Tax Effective Strategies
Clients will often carry different philosophies when the payment of tax is concerned. Whilst some see it as a duty, many others see it as a burden and are therefore very receptive to tax-minimisation strategies.
When financial strategies are developed, it is usual for a broad range of factors including taxation consequences to be considered. Common areas of advice have taxation implications as follows:
Superannuation is generally agreed to be a very tax-effective way of building retirement wealth.
Directing pre-tax salary to Superannuation or making Self-Employed Contributions will save taxation at your Marginal Tax Rate. This Tax saving will often be in excess of the Contribution Tax Rate (15%), creating an overall benefit to most tax-paying individuals.
Those individuals paying taxation on the returns and gains from their personal investments may also benefit from moving funds to Superannuation. Ongoing investment returns within Superannuation are taxed at a discounted tax rates to the fund.
The low taxation on investment returns could also provide an argument to still invest in Superannuation even when tax-deductible contributions are either unavailable or unsuitable.

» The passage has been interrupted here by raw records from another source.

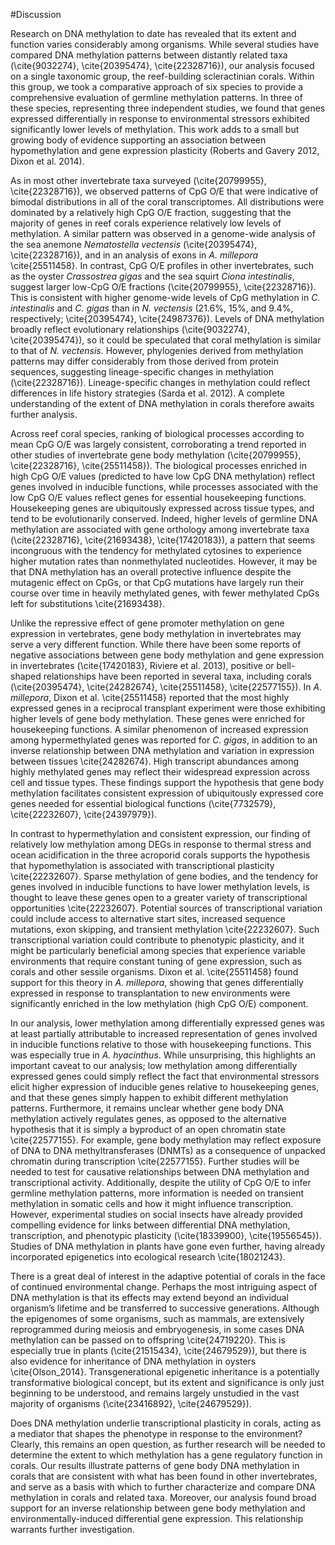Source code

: #Discussion

Research on DNA methylation to date has revealed that its extent and function varies considerably among organisms. While several studies have compared DNA methylation patterns between distantly related taxa (\cite{9032274}, \cite{20395474}, \cite{22328716}), our analysis focused on a single taxonomic group, the reef-building scleractinian corals. Within this group, we took a comparative approach of six species to provide a comprehensive evaluation of germline methylation patterns. In three of these species, representing three independent studies, we found that genes expressed differentially in response to environmental stressors exhibited significantly lower levels of methylation. This work adds to a small but growing body of evidence supporting an association between hypomethylation and gene expression plasticity (Roberts and Gavery 2012, Dixon et al. 2014).

As in most other invertebrate taxa surveyed (\cite{20799955}, \cite{22328716}), we observed patterns of CpG O/E that were indicative of bimodal distributions in all of the coral transcriptomes. All distributions were dominated by a relatively high CpG O/E fraction, suggesting that the majority of genes in reef corals experience relatively low levels of methylation. A similar pattern was observed in a genome-wide analysis of the sea anemone *Nematostella vectensis* (\cite{20395474}, \cite{22328716}), and in an analysis of exons in *A. millepora* \cite{25511458}. In contrast, CpG O/E profiles in other invertebrates, such as the oyster *Crassostrea gigas* and the sea squirt *Ciona intestinalis*, suggest larger low-CpG O/E fractions (\cite{20799955}, \cite{22328716}). This is consistent with higher genome-wide levels of CpG methylation in *C. intestinalis* and *C. gigas* than in *N. vectensis* (21.6%, 15%, and 9.4%, respectively; \cite{20395474}, \cite{24987376}). Levels of DNA methylation broadly reflect evolutionary relationships (\cite{9032274}, \cite{20395474}), so it could be speculated that coral methylation is similar to that of *N. vectensis*. However, phylogenies derived from methylation patterns may differ considerably from those derived from protein sequences, suggesting lineage-specific changes in methylation (\cite{22328716}). Lineage-specific changes in methylation could reflect differences in life history strategies (Sarda et al. 2012). A complete understanding of the extent of DNA methylation in corals therefore awaits further analysis. 

Across reef coral species, ranking of biological processes according to mean CpG O/E was largely consistent, corroborating a trend reported in other studies of invertebrate gene body methylation (\cite{20799955}, \cite{22328716}, \cite{25511458}). The biological processes enriched in high CpG O/E values (predicted to have low CpG DNA methylation) reflect genes involved in inducible functions, while processes associated with the low CpG O/E values reflect genes for essential housekeeping functions. Housekeeping genes are ubiquitously expressed across tissue types, and tend to be evolutionarily conserved. Indeed, higher levels of germline DNA methylation are associated with gene orthology among invertebrate taxa (\cite{22328716}, \cite{21693438}, \cite{17420183}), a pattern that seems incongruous with the tendency for methylated cytosines to experience higher mutation rates than nonmethylated nucleotides. However, it may be that DNA methylation has an overall protective influence despite the mutagenic effect on CpGs, or that CpG mutations have largely run their course over time in heavily methylated genes, with fewer methylated CpGs left for substitutions \cite{21693438}.  

Unlike the repressive effect of gene promoter methylation on gene expression in vertebrates, gene body methylation in invertebrates may serve a very different function. While there have been some reports of negative associations between gene body methylation and gene expression in invertebrates (\cite{17420183}, Riviere et al. 2013), positive or bell-shaped relationships have been reported in several taxa, including corals (\cite{20395474}, \cite{24282674}, \cite{25511458}, \cite{22577155}). In *A. millepora*, Dixon et al. \cite{25511458} reported that the most highly expressed genes in a reciprocal transplant experiment were those exhibiting higher levels of gene body methylation. These genes were enriched for housekeeping functions. A similar phenomenon of increased expression among hypermethylated genes was reported for *C. gigas*, in addition to an inverse relationship between DNA methylation and variation in expression between tissues \cite{24282674}. High transcript abundances among highly methylated genes may reflect their widespread expression across cell and tissue types. These findings support the hypothesis that gene body methylation facilitates consistent expression of ubiquitously expressed core genes needed for essential biological functions (\cite{7732579}, \cite{22232607}, \cite{24397979}). 

In contrast to hypermethylation and consistent expression, our finding of relatively low methylation among DEGs in response to thermal stress and ocean acidification in the three acroporid corals supports the hypothesis that hypomethylation is associated with transcriptional plasticity \cite{22232607}. Sparse methylation of gene bodies, and the tendency for genes involved in inducible functions to have lower methylation levels, is thought to leave these genes open to a greater variety of transcriptional opportunities \cite{22232607}. Potential sources of transcriptional variation could include access to alternative start sites, increased sequence mutations, exon skipping, and transient methylation \cite{22232607}. Such transcriptional variation could contribute to phenotypic plasticity, and it might be particularly beneficial among species that experience variable environments that require constant tuning of gene expression, such as corals and other sessile organisms. Dixon et al. \cite{25511458} found support for this theory in *A. millepora*, showing that genes differentially expressed in response to transplantation to new environments were significantly enriched in the low methylation (high CpG O/E) component. 

In our analysis, lower methylation among differentially expressed genes was at least partially attributable to increased representation of genes involved in inducible functions relative to those with housekeeping functions. This was especially true in *A. hyacinthus*. While unsurprising, this highlights an important caveat to our analysis; low methylation among differentially expressed genes could simply reflect the fact that environmental stressors elicit higher expression of inducible genes relative to housekeeping genes, and that these genes simply happen to exhibit different methylation patterns. Furthermore, it remains unclear whether gene body DNA methylation actively regulates genes, as opposed to the alternative hypothesis that it is simply a byproduct of an open chromatin state \cite{22577155}. For example, gene body methylation may reflect exposure of DNA to DNA methyltransferases (DNMTs) as a consequence of unpacked chromatin during transcription \cite{22577155}. Further studies will be needed to test for causative relationships between DNA methylation and transcriptional activity. Additionally, despite the utility of CpG O/E to infer germline methylation patterns, more information is needed on transient methylation in somatic cells and how it might influence transcription. However, experimental studies on social insects have already provided compelling evidence for links between differential DNA methylation, transcription, and phenotypic plasticity (\cite{18339900}, \cite{19556545}). Studies of DNA methylation in plants have gone even further, having already incorporated epigenetics into ecological research \cite{18021243}. 

There is a great deal of interest in the adaptive potential of corals in the face of continued environmental change. Perhaps the most intriguing aspect of DNA methylation is that its effects may extend beyond an individual organism’s lifetime and be transferred to successive generations. Although the epigenomes of some organisms, such as mammals, are extensively reprogrammed during meiosis and embryogenesis, in some cases DNA methylation can be passed on to offspring \cite{24719220}. This is especially true in plants (\cite{21515434}, \cite{24679529}), but there is also evidence for inheritance of DNA methylation in oysters \cite{Olson_2014}. Transgenerational epigenetic inheritance is a potentially transformative biological concept, but its extent and significance is only just beginning to be understood, and remains largely unstudied in the vast majority of organisms (\cite{23416892}, \cite{24679529}). 

Does DNA methylation underlie transcriptional plasticity in corals, acting as a mediator that shapes the phenotype in response to the environment? Clearly, this remains an open question, as further research will be needed to determine the extent to which methylation has a gene regulatory function in corals. Our results illustrate patterns of gene body DNA methylation in corals that are consistent with what has been found in other invertebrates, and serve as a basis with which to further characterize and compare DNA methylation in corals and related taxa. Moreover, our analysis found broad support for an inverse relationship between gene body methylation and environmentally-induced differential gene expression. This relationship warrants further investigation.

From between age 55 and 60 (date of birth dependent), Superannuation funds can be transferred to Pension accounts. The taxation on such funds is even lighter than Superannuation and the vast majority of investors enjoy completely tax-free investment earnings and growth.
Pensions are commonly used by retirees to provide their retirement income, although investing in Pensions pre-retirement often carries taxation benefits, especially if Pension payments help fund additional tax-deductible Superannuation payments. The popular term for pre-retirement Pension planning is ‘Transition to Retirement’.
Investing in shares providing ‘franking credits’ on their dividends, boosts the overall return on equities for low tax-payers and Superannuation/Pension funds.
Using borrowing to purchase assets such as equities, property or managed funds provides an opportunity to structure lending to obtain ongoing tax-deductions.
Having tax-deductions greater than the income generated from the investments leads to ‘negative gearing’. With tax discounts available for some Capital Gains, growth orientated investments are usually favoured for this strategy.
With some insurance premiums (such as Income Protection) personally tax-deductible and other insurances only attracting taxation savings when held in Superannuation, reviewing what insurance you have and how it is owned often generates taxation savings.
Self Managed Superannuation Funds, Family Trusts and investing for other family members
In conjunction with your accountant, we can explore how your expected investment income would be treated under various ownerships.
Self Managed Superannuation funds enable some control over when Superannuation contribution taxation is paid and facilitate simple accounting alterations to switch investment holdings between Superannuation and Pension funds.
Trusts can direct benefits to different beneficiaries each year and some children’s investments can offer discounted taxation.
Exploring who or what structure can hold funds is therefore a key part to any financial plan.